Horner se volvió hacia los otros oficiales.
—Primero la infantería, por supuesto. Si no hay suficientes vehículos oruga en servicio, el resto que vaya a pie. Los tanques se mantendrán en las carreteras, donde están. Mantengan contacto visual. Von Kleindorf comenzará seguramente a replegarse en cuanto vea lo que sucede. Digan a los comandantes que el movimiento de tropas al nordeste puede ser de los nuestros, aunque con este maldito tiempo Dios sabe cuánto hay que acercarse para verlo bien. —Miró al coronel—. Queda usted al mando, Weizsäcker.
—¿Y usted, mi general? —dijo el coronel Weizsäcker pasándose la lengua por los labios.
—Probaré hacia el norte —respondió Horner.
—Como usted diga, mi general —dijo Weizsäcker—, pero seguro que así se mete usted en pleno avance ruso. —Estaba nervioso, pensó Horner. No quería dirigir el repliegue de la agrupación de combate hasta la orilla del río. No quería conducir a nadie a ningún sitio. ¿Era porque no confiaba en el plan expuesto, porque no confiaba en el diagnóstico que les había dado, o porque estaba cagado de miedo?
Horner miró al comandante de la agrupación de combate para tomar una decisión. ¿Debía relevarle del mando? Era algo terrible para un oficial. Si lo hacía, la carrera militar de Weizsäcker estaba acabada. Y ¿quién de los otros sería mejor? Miró sus caras: jóvenes decididos, con enorme reserva de energía y entusiasmo, pero ahora estaban perplejos. No desmoralizados, pero sí perplejos. Ninguno de ellos se había visto en una situación bélica como aquélla, ni habían soñado que pudiera darse. Ni el propio Horner. Nadie lo había imaginado. Nadie, menos los rusos.
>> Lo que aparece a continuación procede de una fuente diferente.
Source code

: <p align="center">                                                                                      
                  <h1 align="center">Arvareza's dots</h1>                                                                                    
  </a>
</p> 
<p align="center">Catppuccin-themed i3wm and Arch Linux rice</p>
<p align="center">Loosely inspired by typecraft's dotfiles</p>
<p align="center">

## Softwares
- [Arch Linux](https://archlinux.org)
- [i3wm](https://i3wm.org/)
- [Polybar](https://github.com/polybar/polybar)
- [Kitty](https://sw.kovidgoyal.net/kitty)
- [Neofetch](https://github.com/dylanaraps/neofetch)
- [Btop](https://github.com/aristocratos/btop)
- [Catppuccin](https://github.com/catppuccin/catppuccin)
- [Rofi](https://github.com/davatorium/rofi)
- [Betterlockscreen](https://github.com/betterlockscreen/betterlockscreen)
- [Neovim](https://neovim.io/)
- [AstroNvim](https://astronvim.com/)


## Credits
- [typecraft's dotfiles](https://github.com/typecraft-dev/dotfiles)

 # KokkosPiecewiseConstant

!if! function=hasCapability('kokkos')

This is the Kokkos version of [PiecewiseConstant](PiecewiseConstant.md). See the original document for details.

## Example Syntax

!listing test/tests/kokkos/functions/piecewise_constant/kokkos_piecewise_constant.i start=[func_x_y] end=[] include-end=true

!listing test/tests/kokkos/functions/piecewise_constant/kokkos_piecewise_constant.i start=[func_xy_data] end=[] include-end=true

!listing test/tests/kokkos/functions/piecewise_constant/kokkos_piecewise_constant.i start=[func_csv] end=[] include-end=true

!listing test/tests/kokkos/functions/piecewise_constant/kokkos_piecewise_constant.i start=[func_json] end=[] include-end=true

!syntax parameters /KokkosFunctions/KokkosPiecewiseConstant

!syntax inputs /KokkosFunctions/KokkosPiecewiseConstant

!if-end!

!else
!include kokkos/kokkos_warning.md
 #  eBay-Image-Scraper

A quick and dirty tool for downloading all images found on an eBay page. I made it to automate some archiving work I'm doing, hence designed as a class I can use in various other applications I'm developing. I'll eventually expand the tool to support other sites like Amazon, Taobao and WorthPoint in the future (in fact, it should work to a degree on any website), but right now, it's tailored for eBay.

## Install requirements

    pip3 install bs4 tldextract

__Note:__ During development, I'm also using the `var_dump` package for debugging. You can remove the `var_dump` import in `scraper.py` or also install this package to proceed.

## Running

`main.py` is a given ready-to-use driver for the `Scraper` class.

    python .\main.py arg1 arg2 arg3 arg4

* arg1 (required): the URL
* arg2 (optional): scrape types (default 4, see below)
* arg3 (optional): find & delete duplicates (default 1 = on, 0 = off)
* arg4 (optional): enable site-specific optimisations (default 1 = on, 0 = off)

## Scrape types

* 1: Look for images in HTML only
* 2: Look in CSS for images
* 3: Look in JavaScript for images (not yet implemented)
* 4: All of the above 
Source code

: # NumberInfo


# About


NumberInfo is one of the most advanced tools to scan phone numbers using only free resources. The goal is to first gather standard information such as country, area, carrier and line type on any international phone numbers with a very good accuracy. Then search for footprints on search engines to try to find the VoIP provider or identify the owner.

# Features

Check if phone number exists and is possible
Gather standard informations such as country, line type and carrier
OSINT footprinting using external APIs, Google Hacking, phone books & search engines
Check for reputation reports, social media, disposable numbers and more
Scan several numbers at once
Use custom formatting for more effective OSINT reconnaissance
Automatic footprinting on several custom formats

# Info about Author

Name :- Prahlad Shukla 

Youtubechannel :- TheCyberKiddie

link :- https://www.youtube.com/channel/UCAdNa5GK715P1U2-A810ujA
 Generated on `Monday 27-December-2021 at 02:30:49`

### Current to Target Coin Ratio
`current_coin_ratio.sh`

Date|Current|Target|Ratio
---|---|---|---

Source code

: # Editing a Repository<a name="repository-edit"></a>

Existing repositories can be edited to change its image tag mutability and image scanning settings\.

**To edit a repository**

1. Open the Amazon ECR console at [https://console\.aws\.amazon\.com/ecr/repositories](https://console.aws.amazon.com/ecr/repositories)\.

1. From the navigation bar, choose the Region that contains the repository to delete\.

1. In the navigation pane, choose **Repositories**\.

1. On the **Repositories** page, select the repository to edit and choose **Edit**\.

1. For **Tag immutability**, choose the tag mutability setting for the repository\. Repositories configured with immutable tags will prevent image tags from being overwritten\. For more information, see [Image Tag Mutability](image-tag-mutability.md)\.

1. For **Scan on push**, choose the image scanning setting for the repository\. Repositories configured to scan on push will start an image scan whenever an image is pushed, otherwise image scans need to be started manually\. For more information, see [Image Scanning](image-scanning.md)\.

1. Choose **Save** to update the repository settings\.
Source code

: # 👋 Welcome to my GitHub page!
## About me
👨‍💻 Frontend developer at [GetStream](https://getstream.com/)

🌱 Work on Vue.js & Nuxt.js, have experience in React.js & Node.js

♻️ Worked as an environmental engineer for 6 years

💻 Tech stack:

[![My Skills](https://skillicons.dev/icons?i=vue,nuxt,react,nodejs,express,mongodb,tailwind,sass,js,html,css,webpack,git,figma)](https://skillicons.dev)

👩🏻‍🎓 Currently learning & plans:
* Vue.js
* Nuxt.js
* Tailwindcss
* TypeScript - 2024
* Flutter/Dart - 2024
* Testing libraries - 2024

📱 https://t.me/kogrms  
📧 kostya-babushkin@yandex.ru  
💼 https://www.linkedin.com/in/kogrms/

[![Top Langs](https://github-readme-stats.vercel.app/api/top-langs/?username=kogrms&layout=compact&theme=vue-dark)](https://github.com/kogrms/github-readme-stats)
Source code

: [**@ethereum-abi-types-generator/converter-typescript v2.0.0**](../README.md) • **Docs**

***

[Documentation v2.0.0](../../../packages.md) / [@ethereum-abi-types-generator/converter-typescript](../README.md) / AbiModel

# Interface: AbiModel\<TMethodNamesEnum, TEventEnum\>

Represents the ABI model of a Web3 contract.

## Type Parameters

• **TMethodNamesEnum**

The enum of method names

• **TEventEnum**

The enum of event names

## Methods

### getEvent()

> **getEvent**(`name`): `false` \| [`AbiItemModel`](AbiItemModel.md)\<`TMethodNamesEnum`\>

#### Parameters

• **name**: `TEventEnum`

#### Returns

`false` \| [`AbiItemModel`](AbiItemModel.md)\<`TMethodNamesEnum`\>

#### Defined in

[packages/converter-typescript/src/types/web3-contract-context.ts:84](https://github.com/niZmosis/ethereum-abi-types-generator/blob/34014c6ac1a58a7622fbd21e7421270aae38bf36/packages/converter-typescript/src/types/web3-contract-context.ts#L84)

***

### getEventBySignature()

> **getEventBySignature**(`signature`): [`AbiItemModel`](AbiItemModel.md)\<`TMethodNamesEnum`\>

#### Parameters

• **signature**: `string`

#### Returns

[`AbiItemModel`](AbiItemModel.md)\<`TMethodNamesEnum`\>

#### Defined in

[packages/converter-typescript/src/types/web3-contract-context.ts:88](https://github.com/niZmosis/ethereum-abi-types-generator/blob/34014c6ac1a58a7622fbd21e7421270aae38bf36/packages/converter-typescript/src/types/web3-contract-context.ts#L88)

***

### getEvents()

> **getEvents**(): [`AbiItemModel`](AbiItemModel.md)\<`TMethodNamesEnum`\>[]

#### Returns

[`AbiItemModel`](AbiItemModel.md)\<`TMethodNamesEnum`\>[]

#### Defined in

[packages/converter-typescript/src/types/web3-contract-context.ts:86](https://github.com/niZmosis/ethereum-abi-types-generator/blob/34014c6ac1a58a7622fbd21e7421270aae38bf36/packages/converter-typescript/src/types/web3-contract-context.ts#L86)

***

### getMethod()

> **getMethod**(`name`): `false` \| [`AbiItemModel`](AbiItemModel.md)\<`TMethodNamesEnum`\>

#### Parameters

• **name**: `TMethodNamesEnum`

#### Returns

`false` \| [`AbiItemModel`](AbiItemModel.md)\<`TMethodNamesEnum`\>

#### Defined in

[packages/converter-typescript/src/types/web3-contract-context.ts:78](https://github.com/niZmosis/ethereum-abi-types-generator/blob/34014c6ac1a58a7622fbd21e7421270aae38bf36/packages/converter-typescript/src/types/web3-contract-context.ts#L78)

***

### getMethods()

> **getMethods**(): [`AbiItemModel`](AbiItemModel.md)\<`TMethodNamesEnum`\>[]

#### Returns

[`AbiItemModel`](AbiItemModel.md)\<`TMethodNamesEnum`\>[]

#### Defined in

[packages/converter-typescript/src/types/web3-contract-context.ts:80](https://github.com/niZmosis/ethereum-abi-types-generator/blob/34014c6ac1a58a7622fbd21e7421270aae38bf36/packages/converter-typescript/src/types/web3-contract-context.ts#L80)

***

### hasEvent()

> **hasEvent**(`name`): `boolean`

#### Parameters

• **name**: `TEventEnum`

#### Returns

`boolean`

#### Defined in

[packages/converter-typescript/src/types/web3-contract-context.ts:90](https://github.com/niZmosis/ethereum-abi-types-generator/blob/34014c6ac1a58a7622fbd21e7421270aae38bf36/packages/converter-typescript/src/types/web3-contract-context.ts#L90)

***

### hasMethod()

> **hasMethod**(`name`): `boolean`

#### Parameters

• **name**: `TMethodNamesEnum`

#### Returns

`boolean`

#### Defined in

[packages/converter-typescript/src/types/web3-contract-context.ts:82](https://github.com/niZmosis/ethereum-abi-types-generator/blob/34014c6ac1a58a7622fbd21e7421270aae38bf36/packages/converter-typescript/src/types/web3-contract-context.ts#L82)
—No lo creo, coronel. Si yo fuese el comandante rojo dejaría el centro débil y echaría el resto en el flanco para abrir brecha por el río. No pretende hacernos retroceder por el centro ni capturar el puesto de mando de la división. En estos momentos Von Kleindorf habrá comenzado a replegarse y eso quiere decir que trasladará el puesto de mando de la división por las carreteras en que hemos perdido toda esa artillería antitanque que tan útil nos sería ahora. No le queda otra opción.
—Salvo a campo través —dijo el coronel.
—¡Por Dios bendito! Espero que no lo intente con transporte de puesto de mando —dijo Horner—. Usted aguante en esta orilla, coronel Weizsäcker. Cuando encuentre el puesto de mando de la división, podré efectuar la reagrupación con su equipo de comunicaciones y mandarle refuerzos. Lo consiga o no, usted manténgase en posición. ¿Está claro? —Miró al coronel y luego a los demás—. Que ningún hombre de esta división se retire más allá de la orilla del río bajo pena de muerte.
—¡Heil Hitler! —exclamó Weizsäcker, nervioso, alzando el brazo al estilo nazi sin que nadie respondiese.
¿Estaba loco aquel hombre? Horner le dirigió una de sus parcas sonrisas.
—Sí, ¡Heil Hitler!, coronel Weizsäcker. Y que Dios le acompañe.